GSK also named a new CSO and president, R&D, Hal Barron, M.D., who previously served as president of R&D at Calico (California Life Sciences LLC), a Google-backed company launched in 2013 to focus on the genetics and biology of aging and the development of approaches that can slow aging and counteract age-related diseases. Earlier he advanced from a clinical scientist to holding executive positions at Genentech and later its parent company, Roche, where he was EVP, head of Global Product Development, and CMO.
“The Right Owner”
“Since we announced our intent to review these medicines, our goal has been to identify the right owner who can build on what we’ve already achieved, and can advance these important medicines for patients, allowing GSK to focus on building its broader cell and gene therapy platform capabilities,” Lepore added. “Orchard is committed to patient access, and we’re confident that this agreement combined with the ongoing relationship between the two companies will support the progression of these valuable programs to enable them to benefit patients.”

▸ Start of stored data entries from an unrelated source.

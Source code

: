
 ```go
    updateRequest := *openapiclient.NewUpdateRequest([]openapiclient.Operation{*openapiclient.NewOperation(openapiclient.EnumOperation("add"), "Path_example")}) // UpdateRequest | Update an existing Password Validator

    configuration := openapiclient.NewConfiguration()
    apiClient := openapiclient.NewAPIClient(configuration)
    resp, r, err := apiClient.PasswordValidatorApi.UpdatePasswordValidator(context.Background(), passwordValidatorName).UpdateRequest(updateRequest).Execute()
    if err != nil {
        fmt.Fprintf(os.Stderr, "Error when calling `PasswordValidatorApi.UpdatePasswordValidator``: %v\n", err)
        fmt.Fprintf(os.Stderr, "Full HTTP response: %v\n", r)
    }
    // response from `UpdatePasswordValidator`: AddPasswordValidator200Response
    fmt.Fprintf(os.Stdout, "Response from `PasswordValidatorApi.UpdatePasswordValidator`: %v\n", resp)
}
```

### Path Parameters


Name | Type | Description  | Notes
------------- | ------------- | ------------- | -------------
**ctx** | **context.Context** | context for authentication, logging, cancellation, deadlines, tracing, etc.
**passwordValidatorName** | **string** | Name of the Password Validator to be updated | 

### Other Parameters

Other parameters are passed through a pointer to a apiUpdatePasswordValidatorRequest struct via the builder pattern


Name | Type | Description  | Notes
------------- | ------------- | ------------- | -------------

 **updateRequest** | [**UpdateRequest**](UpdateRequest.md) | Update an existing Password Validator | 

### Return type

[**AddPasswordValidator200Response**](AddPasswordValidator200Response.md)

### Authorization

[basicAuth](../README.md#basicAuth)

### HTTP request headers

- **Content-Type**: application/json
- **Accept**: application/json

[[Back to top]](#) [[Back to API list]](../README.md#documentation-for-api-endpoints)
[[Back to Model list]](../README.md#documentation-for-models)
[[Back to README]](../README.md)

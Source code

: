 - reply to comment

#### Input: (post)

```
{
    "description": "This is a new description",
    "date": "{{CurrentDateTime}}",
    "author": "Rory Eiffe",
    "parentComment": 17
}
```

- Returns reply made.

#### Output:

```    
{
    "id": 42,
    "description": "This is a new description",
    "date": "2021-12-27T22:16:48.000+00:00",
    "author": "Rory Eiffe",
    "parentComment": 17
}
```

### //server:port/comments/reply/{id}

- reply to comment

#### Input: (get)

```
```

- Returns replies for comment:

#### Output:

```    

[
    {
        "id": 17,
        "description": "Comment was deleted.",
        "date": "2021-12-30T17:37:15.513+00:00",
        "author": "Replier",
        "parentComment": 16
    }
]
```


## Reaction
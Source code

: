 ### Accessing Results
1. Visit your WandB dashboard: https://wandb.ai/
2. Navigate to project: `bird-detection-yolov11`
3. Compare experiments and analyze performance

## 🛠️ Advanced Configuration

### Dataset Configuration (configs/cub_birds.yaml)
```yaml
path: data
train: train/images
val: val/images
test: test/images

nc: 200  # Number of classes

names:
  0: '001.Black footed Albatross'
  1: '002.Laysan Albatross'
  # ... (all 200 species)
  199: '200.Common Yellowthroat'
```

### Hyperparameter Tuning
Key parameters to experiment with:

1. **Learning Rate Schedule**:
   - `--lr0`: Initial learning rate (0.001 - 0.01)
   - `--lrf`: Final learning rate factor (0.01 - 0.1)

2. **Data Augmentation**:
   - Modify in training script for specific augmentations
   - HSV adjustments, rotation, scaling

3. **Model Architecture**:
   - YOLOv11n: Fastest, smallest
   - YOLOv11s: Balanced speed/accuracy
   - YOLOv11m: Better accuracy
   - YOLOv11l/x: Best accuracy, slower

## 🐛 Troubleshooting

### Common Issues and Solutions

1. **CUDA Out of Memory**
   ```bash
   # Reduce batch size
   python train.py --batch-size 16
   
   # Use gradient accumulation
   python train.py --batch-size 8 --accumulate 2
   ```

GSK and Orchard have agreed to exchange manufacturing, technical, and commercial insights and learning on the development of gene therapies, with the goal of ensuring the success of the portfolio.
GSK said it remains committed to developing platform capabilities in cell and gene therapies, but will narrow its focus to oncology, one of the pharma giant’s 12 key therapeutic areas of interest.
In addition to oncology, GSK’s key areas of therapeutic interest include bioelectronics R&D; biopharmaceuticals technologies and processes; consumer healthcare; immuno-inflammation; infectious diseases, including bacterial, viral, and parasitic infections; metabolic and cardiovascular; neglected tropical diseases; neurosciences; ophthalmology; respiratory; and vaccines. The company adds that it will consider partnering in other therapeutic areas with developers of medicines, technology, or assets of interest.
Launched in 2016, Orchard focuses on developing gene therapies for primary immune deficiencies and inherited metabolic disorders. Orchard’s pipeline is anchored by OTL-101, an autologous ex vivo lentiviral gene therapy in development to treat ADA-SCID, and includes clinical and preclinical gene therapies for immune deficiencies that include X-linked chronic granulomatous disease (X-CGD) and metabolic diseases, including MPS-IIIA and MPS-IIIB (Sanfilippo syndrome type A and type B).
In December 2017, Orchard completed an oversubscribed $110 million Series B financing, saying that proceeds would be used to advance the development of OTL-101, as well as expand the company’s manufacturing infrastructure and business development activity. Baillie Gifford and ORI Capital co-led the financing, with new investments from Temasek and Cowen Healthcare Investments, Juda Capital, Pavilion Capital, RTW Investments, Agent Capital, 4BIO Capital, as well as previous investors F-Prime Capital and UCL Technology Fund.
The financing brought to $160.5 million the amount of funding raised by Orchard, according to Crunchbase.